DIRECTIONS FOR THIS TASK:
The answer must consist of every line in the records below that contains the string "documentclass".

Saved data entries:
++++
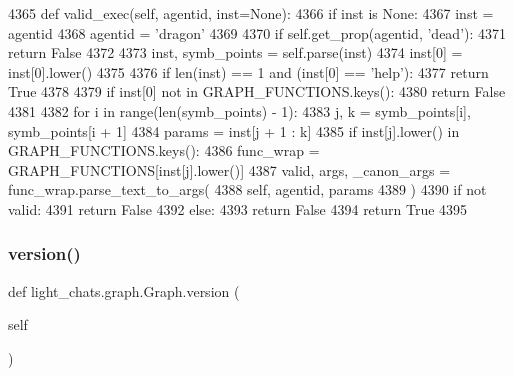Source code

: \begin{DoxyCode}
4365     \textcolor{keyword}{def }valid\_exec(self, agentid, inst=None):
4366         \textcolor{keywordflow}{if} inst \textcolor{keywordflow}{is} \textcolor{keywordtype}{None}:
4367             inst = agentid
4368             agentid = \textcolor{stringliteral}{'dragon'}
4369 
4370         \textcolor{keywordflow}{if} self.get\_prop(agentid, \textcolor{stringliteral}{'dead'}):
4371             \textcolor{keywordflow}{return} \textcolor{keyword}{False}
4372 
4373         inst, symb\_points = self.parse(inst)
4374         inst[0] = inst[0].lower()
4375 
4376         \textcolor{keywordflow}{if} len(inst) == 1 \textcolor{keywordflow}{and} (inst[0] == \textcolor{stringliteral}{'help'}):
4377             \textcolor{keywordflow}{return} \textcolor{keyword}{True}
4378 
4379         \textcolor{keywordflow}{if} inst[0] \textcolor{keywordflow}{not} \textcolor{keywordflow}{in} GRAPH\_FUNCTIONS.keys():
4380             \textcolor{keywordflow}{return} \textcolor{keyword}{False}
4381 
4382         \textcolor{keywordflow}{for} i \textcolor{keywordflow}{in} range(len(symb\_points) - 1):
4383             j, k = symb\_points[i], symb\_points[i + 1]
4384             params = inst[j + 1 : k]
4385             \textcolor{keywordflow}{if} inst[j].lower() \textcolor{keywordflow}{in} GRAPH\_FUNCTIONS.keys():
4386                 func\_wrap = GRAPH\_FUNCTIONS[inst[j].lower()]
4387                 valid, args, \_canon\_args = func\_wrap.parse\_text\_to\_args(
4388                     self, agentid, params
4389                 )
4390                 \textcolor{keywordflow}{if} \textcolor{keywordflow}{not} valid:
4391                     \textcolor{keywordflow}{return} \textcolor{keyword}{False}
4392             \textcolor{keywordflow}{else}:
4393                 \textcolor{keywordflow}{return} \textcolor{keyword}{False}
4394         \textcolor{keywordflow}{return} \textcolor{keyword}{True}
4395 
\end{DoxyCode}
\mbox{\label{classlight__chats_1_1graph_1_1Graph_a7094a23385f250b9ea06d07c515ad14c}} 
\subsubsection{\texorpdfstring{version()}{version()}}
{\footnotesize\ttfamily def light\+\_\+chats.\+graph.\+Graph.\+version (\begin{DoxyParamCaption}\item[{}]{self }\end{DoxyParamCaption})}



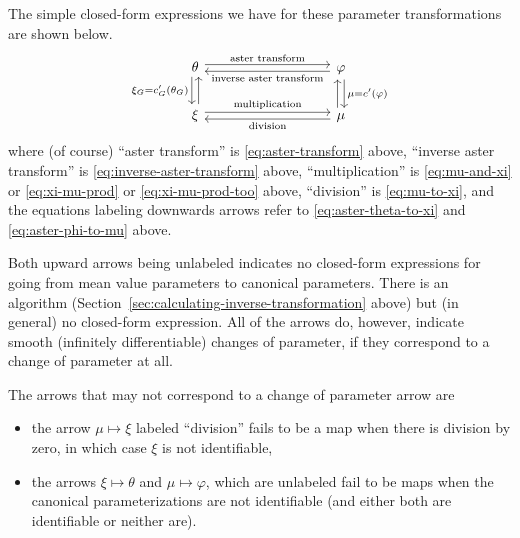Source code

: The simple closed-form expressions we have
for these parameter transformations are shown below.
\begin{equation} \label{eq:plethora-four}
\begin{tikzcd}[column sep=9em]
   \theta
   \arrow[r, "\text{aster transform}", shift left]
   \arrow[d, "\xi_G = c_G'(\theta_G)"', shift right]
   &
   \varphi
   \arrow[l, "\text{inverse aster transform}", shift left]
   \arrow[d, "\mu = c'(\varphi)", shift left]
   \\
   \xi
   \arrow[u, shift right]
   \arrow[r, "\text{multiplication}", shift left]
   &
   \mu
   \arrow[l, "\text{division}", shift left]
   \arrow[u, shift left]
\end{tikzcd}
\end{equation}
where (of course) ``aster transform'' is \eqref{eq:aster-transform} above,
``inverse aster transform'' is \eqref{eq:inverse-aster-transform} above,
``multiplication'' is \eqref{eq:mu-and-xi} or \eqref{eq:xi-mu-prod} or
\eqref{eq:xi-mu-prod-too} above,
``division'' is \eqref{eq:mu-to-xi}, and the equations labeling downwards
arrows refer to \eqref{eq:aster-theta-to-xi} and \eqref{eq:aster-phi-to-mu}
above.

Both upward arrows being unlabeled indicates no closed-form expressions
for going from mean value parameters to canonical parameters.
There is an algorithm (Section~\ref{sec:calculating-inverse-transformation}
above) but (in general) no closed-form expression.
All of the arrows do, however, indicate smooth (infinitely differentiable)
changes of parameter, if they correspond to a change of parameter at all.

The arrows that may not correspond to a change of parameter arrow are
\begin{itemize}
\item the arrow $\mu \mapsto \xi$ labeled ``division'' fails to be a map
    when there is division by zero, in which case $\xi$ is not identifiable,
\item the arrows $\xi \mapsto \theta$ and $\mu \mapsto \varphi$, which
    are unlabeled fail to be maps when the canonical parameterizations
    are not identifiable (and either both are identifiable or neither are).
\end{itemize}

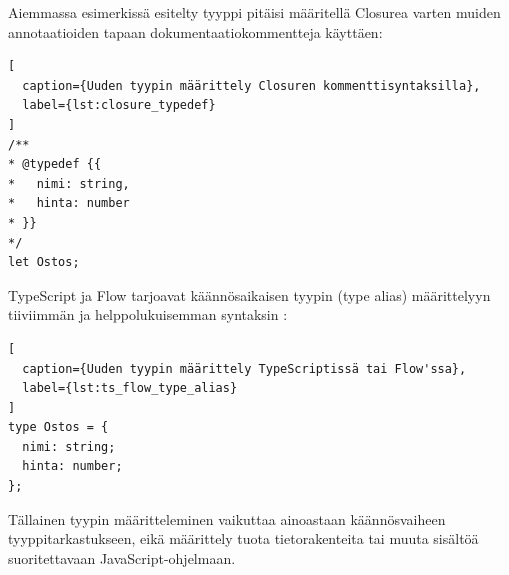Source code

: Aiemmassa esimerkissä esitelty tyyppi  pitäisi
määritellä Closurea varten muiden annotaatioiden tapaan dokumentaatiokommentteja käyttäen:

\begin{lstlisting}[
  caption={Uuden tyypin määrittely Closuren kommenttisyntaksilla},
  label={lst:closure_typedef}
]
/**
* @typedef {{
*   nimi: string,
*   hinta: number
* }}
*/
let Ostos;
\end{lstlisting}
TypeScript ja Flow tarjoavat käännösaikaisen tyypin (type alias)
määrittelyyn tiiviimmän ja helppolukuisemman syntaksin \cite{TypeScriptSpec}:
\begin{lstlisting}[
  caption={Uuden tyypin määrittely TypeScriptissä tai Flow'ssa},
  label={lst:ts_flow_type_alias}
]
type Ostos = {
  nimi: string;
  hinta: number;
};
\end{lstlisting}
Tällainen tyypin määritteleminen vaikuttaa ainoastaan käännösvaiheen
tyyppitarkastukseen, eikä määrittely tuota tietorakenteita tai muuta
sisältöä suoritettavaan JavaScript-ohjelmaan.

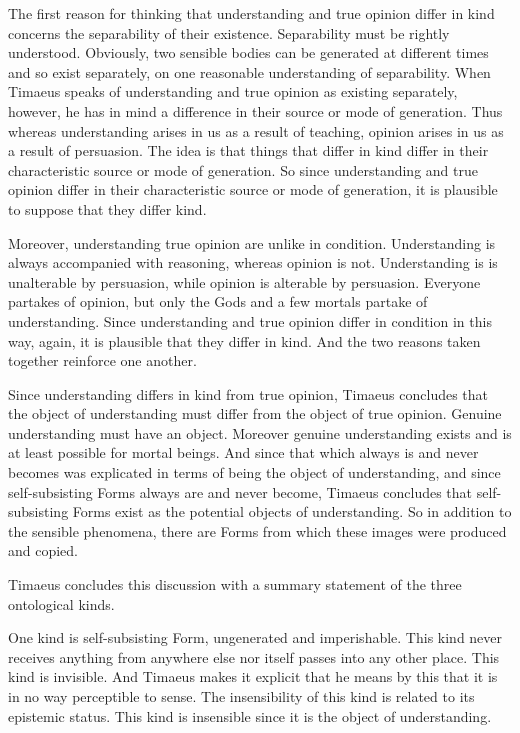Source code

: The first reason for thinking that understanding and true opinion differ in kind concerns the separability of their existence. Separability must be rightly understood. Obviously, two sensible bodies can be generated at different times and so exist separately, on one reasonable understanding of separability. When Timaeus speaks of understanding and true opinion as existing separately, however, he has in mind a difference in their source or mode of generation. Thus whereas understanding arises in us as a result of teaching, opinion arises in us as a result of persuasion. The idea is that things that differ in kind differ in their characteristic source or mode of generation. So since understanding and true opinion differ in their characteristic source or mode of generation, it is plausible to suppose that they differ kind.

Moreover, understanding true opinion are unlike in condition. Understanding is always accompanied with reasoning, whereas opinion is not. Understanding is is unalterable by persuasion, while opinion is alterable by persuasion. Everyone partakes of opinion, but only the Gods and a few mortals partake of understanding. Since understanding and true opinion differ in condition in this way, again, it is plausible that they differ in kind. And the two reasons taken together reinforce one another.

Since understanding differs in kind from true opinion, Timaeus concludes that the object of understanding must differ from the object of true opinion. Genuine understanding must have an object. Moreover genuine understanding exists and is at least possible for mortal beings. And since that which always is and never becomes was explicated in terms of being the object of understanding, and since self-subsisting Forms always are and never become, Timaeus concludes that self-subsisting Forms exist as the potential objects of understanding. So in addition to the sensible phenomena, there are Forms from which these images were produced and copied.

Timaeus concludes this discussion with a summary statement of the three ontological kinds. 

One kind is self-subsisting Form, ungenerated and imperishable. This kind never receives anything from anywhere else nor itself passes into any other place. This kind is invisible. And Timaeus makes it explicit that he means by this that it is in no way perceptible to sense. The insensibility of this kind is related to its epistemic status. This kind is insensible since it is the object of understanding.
++++
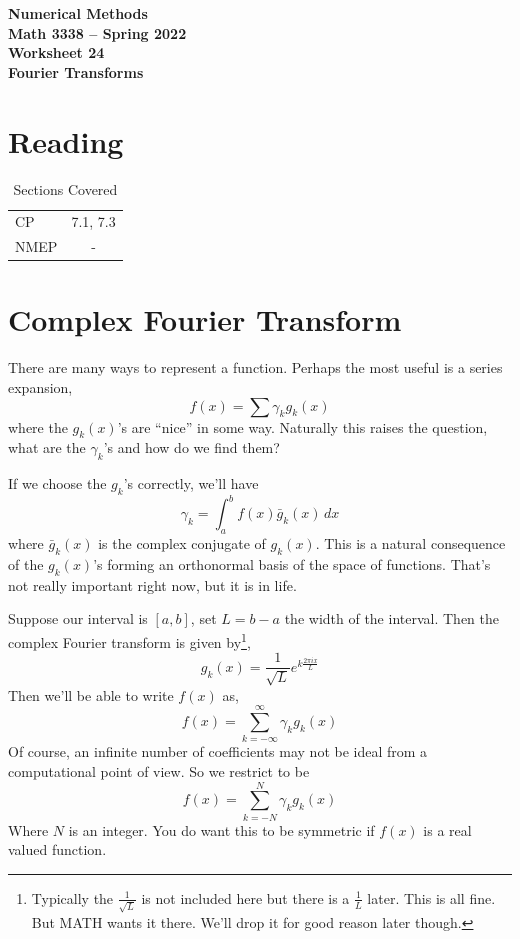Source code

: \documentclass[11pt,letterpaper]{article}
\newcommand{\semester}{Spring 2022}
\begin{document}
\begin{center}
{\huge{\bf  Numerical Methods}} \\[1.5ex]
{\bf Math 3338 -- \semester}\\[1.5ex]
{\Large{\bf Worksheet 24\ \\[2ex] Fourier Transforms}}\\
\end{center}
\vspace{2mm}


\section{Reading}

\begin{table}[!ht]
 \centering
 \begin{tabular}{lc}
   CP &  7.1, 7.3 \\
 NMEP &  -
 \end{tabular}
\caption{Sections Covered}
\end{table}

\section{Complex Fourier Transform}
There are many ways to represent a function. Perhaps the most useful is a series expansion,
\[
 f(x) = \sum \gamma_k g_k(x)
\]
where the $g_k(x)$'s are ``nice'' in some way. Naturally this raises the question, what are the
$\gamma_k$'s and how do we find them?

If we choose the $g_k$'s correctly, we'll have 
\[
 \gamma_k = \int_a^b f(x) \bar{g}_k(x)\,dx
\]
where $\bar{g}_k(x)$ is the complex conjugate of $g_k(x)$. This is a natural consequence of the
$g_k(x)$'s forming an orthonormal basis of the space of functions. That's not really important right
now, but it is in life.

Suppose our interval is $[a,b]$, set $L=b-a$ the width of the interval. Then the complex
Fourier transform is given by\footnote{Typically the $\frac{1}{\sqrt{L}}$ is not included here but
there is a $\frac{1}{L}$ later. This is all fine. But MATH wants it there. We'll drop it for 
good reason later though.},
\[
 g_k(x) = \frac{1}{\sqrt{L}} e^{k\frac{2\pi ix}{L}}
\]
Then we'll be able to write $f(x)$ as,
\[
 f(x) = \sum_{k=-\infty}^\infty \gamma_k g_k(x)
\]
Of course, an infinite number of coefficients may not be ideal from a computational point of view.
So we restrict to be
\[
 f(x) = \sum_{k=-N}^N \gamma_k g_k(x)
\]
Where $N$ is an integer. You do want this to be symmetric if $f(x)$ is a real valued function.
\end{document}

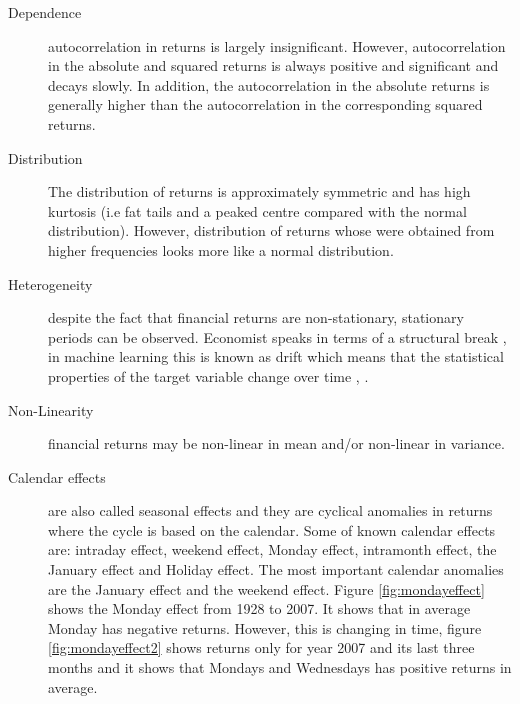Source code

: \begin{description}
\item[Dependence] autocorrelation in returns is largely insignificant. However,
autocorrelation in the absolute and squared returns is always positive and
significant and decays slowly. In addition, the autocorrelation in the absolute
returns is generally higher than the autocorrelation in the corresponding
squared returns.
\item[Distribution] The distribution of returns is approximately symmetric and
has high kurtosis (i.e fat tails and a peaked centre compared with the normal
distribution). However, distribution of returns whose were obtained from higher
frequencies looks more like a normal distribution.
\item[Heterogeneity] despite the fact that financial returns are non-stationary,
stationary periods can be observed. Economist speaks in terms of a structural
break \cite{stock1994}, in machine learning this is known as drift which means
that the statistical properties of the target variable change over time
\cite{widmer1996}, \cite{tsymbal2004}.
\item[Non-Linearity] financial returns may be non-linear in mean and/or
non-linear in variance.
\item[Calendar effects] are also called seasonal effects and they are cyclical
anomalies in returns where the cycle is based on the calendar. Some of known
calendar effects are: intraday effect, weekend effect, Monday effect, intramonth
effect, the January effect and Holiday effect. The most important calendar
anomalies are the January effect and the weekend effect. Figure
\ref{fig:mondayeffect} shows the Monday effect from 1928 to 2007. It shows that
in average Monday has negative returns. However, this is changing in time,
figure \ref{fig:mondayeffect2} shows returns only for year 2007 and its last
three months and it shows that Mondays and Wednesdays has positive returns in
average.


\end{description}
++++
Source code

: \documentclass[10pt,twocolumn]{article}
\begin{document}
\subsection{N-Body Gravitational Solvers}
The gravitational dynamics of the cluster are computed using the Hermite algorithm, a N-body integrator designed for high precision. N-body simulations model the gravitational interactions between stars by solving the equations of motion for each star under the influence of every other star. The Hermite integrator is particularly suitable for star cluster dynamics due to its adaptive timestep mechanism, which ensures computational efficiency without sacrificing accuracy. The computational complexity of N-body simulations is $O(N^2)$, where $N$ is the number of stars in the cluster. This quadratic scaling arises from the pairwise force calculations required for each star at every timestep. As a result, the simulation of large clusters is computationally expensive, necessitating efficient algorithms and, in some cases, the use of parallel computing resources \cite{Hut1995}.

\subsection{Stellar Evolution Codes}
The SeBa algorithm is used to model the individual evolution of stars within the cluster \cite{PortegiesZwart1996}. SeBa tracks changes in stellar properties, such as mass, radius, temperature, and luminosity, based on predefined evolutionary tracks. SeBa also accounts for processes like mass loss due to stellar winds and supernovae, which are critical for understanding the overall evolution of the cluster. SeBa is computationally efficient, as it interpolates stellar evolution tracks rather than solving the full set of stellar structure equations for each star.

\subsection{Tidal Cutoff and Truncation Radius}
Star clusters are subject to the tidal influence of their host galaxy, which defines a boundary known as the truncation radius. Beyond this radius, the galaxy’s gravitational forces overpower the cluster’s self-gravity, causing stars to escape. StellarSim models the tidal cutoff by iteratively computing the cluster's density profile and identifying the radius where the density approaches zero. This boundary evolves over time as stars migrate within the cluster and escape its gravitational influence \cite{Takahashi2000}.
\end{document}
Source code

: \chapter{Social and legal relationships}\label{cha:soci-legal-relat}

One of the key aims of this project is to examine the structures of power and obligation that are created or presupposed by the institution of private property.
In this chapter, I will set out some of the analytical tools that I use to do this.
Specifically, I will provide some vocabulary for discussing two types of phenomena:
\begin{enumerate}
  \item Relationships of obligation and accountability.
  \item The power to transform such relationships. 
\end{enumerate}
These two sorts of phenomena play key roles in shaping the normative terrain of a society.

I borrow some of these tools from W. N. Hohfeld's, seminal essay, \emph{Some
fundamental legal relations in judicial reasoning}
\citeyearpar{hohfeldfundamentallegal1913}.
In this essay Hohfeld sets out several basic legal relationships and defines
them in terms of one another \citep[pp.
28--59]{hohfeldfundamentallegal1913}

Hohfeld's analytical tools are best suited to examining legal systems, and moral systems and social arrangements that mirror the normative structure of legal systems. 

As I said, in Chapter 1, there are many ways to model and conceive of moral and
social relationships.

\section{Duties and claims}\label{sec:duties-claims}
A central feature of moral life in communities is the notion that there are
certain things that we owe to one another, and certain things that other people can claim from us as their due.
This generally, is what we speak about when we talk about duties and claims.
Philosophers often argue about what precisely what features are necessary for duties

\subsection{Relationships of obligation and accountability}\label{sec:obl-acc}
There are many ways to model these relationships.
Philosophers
++++
EXERCISE RESULT:
: \documentclass[11pt,letterpaper]{article}
: \documentclass[10pt,twocolumn]{article}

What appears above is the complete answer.